On Aboriginal health, the NSWNMA submission says Aboriginal people in regional, rural and remote parts of NSW should have access to Aboriginal Community Controlled Health Services.
Epidemiologist Dr Peter Malouf, from the Aboriginal Health and Medical Research Council of NSW, told a parliamentary inquiry into the pandemic that the state government was “very lacking in engagement, particularly listening to the voices of Aboriginal people”.
The remote settlement of Enngonia in north-west NSW has no hospital, no resident nurse, and no shop. Its mostly Aboriginal residents must travel 97 kilometres to Bourke for health care and groceries.
By the third week of September, COVID-19 had infected 25 – or about one third – of the township’s indigenous population, said Tannia Edwards, CEO of the Murrawarri Local Aboriginal Land Council in Enngonia.
The virus had also claimed the life of a beloved elder.
Ms Edwards told The Lamp that vaccinations were not provided at Enngonia until shortly before the township’s first infection, which followed positive cases in Bourke and Dubbo.
She said vaccination should have started once the virus reached Dubbo, almost 500 kilometres away, because Enngonia residents often travelled there on public transport.
She said government health messaging on COVID-19 had been poor.

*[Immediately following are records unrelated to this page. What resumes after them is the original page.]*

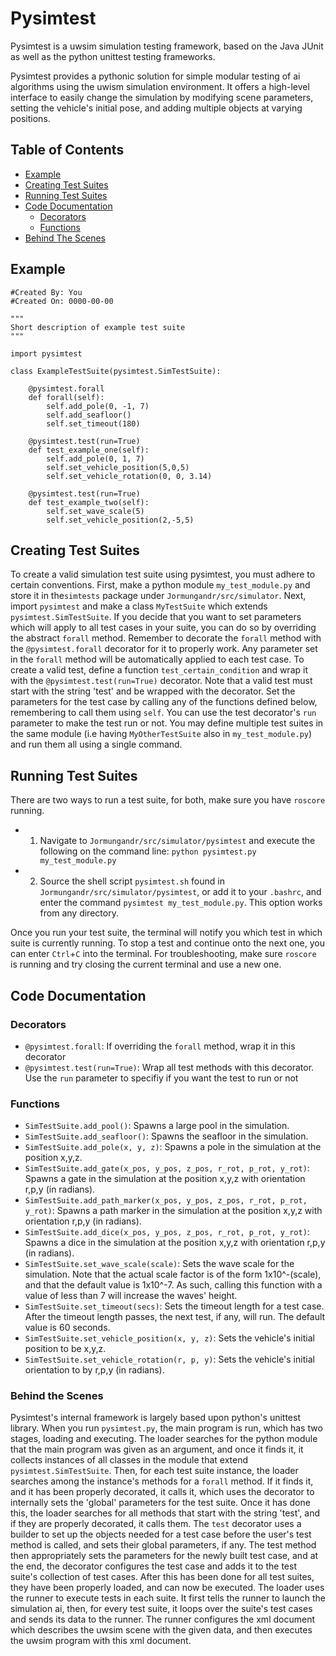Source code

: 
# Pysimtest
Pysimtest is a uwsim simulation testing framework, based on the Java JUnit as well as the python unittest testing frameworks.

Pysimtest provides a pythonic solution for simple modular testing of ai algorithms using the uwism simulation environment. It offers a high-level interface to easily change the simulation by modifying scene parameters, setting the vehicle's initial pose, and adding multiple objects at varying positions.

## Table of Contents
- [Example](#example)
- [Creating Test Suites](#creating-test-suites)
- [Running Test Suites](#running-test-suites)
- [Code Documentation](#code-documentation)
  - [Decorators](#decorators)
  - [Functions](#functions)
- [Behind The Scenes](#behind-the-scenes)


## Example
```
#Created By: You
#Created On: 0000-00-00

"""
Short description of example test suite
"""

import pysimtest

class ExampleTestSuite(pysimtest.SimTestSuite):

    @pysimtest.forall
    def forall(self):
        self.add_pole(0, -1, 7)
        self.add_seafloor()
        self.set_timeout(180)

    @pysimtest.test(run=True)
    def test_example_one(self):
        self.add_pole(0, 1, 7)
        self.set_vehicle_position(5,0,5)
        self.set_vehicle_rotation(0, 0, 3.14)

    @pysimtest.test(run=True)
    def test_example_two(self):
        self.set_wave_scale(5)
        self.set_vehicle_position(2,-5,5)

```

## Creating Test Suites
To create a valid simulation test suite using pysimtest, you must adhere to certain conventions. First, make a python module `my_test_module.py` and store it in the`simtests` package under `Jormungandr/src/simulator`. Next, import `pysimtest` and make a class `MyTestSuite` which extends `pysimtest.SimTestSuite`.  If you decide that you want to set parameters which will apply to all test cases in your suite, you can do so by overriding the abstract `forall` method. Remember to decorate the `forall` method with the `@pysimtest.forall` decorator for it to properly work.  Any parameter set in the `forall` method will be automatically applied to each test case.  To create a valid test, define a function `test_certain_condition` and wrap it with the `@pysimtest.test(run=True)` decorator. Note that a valid test must start with the string 'test' and be wrapped with the decorator.  Set the parameters for the test case by calling any of the functions defined below, remembering to call them using `self`. You can use the test decorator's `run` parameter to make the test run or not. You may define multiple test suites in the same module (i.e having `MyOtherTestSuite` also in `my_test_module.py`) and run them all using a single command.

## Running Test Suites
There are two ways to run a test suite, for both, make sure you have `roscore` running.
- 1.  Navigate to `Jormungandr/src/simulator/pysimtest` and execute the following on the command line: `python pysimtest.py my_test_module.py`
- 2. Source the shell script `pysimtest.sh` found in `Jormungandr/src/simulator/pysimtest`, or add it to your `.bashrc`, and enter the command `pysimtest my_test_module.py`. This option works from any directory.

Once you run your test suite, the terminal will notify you which test in which suite is currently running. To stop a test and continue onto the next one, you can enter `Ctrl`+`C` into the terminal. For troubleshooting, make sure `roscore` is running and try closing the current terminal and use a new one.

## Code Documentation

### Decorators
- `@pysimtest.forall`: If overriding the `forall` method, wrap it in this decorator
- `@pysimtest.test(run=True)`: Wrap all test methods with this decorator. Use the `run` parameter to specifiy if you want the test to run or not

### Functions
- `SimTestSuite.add_pool()`: Spawns a large pool in the simulation.
- `SimTestSuite.add_seafloor()`: Spawns the seafloor in the simulation.
- `SimTestSuite.add_pole(x, y, z)`: Spawns a pole in the simulation at the position x,y,z.
- `SimTestSuite.add_gate(x_pos, y_pos, z_pos, r_rot, p_rot, y_rot)`: Spawns a gate in the simulation at the position x,y,z with orientation r,p,y (in radians).
- `SimTestSuite.add_path_marker(x_pos, y_pos, z_pos, r_rot, p_rot, y_rot)`: Spawns a path marker in the simulation at the position x,y,z with orientation r,p,y (in radians).
- `SimTestSuite.add_dice(x_pos, y_pos, z_pos, r_rot, p_rot, y_rot)`: Spawns a dice in the simulation at the position x,y,z with orientation r,p,y (in radians).
- `SimTestSuite.set_wave_scale(scale)`: Sets the wave scale for the simulation. Note that the actual scale factor is of the form 1x10^-(scale), and that the default value is 1x10^-7. As such, calling this function with a value of less than 7 will increase the waves' height.
- `SimTestSuite.set_timeout(secs)`: Sets the timeout length for a test case.  After the timeout length passes, the next test, if any, will run. The default value is 60 seconds.
- `SimTestSuite.set_vehicle_position(x, y, z)`: Sets the vehicle's initial position to be x,y,z.
- `SimTestSuite.set_vehicle_rotation(r, p, y)`: Sets the vehicle's initial orientation to by r,p,y (in radians).

### Behind the Scenes
Pysimtest's internal framework is largely based upon python's unittest library. When you run `pysimtest.py`, the main program is run, which has two stages, loading and executing. The loader searches for the python module that the main program was given as an argument, and once it finds it, it collects instances of all classes in the module that extend `pysimtest.SimTestSuite`. Then, for each test suite instance, the loader searches among the instance's methods for a `forall` method. If it finds it, and it has been properly decorated, it calls it, which uses the decorator to internally sets the 'global' parameters for the test suite. Once it has done this, the loader searches for all methods that start with the string 'test', and if they are properly decorated, it calls them. The `test` decorator uses a builder to set up the objects needed for a test case before the user's test method is called, and sets their global parameters, if any.   The test method then appropriately sets the parameters for the newly built test case, and at the end, the decorator configures the test case and adds it to the test suite's collection of test cases. After this has been done for all test suites, they have been properly loaded, and can now be executed. The loader uses the runner to execute tests in each suite. It first tells the runner to launch the simulation ai, then, for every test suite, it loops over the suite's test cases and sends its data to the runner. The runner configures the xml document which describes the uwsim scene with the given data, and then executes the uwsim program with this xml document.  
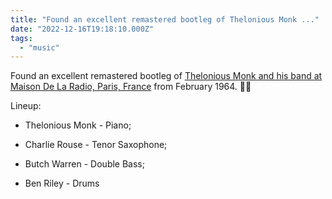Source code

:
 ```yaml
---
title: "Found an excellent remastered bootleg of Thelonious Monk ..."
date: "2022-12-16T19:18:10.000Z"
tags: 
  - "music"
---
```


Found an excellent remastered bootleg of [Thelonious Monk and his band at Maison De La Radio, Paris, France](https://yewtu.be/al697st1oeU) from February 1964. 🎵🎶

Lineup:

- Thelonious Monk - Piano;

- Charlie Rouse - Tenor Saxophone;

- Butch Warren - Double Bass;

- Ben Riley - Drums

“It’s not people’s fault they weren’t getting vaccinated. We needed better messaging, because not everyone can understand what’s happening on TV.”
She said it was hard to self-isolate when as many as 12 people could be living in a four-bedroom home.
“It’s not possible to tell small children they’ve got to stay in a room for 14 days. It’s not possible, and it’s cruel.”
She said rural fire service volunteers were doing a great job, delivering food parcels to the community.
Health service manager for the Bourke Aboriginal Health Service, Claire Williams, told The Guardian the public health response to Delta was “chaotic” and said it wasn’t clear who was in charge.
The Aboriginal Health Service is running a vaccination clinic in Enngonia and delivering medicines.
Western NSW Local Health District said it was doing “routine COVID-19 testing” in Enngonia and had begun “a household-by-household assessment of the community’s health and social needs”.
It said COVID-19 vaccination of indigenous Australians was a federal responsibility.